Exercise description => Your copy of the entries must be exact, and it must not include the pictures.

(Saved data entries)
┄┄┄┄┄┄┄┄┄┄┄┄┄┄┄┄┄┄┄┄

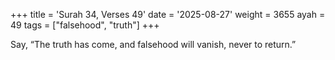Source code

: +++
title = 'Surah 34, Verses 49'
date = '2025-08-27'
weight = 3655
ayah = 49
tags = ["falsehood", "truth"]
+++

Say, “The truth has come, and falsehood will vanish, never to return.”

┄┄┄┄┄┄┄┄┄┄┄┄┄┄┄┄┄┄┄┄

Solution to the exercise =>
Source code

: +++
title = 'Surah 34, Verses 49'
date = '2025-08-27'
weight = 3655
ayah = 49
tags = ["falsehood", "truth"]
+++

Say, “The truth has come, and falsehood will vanish, never to return.”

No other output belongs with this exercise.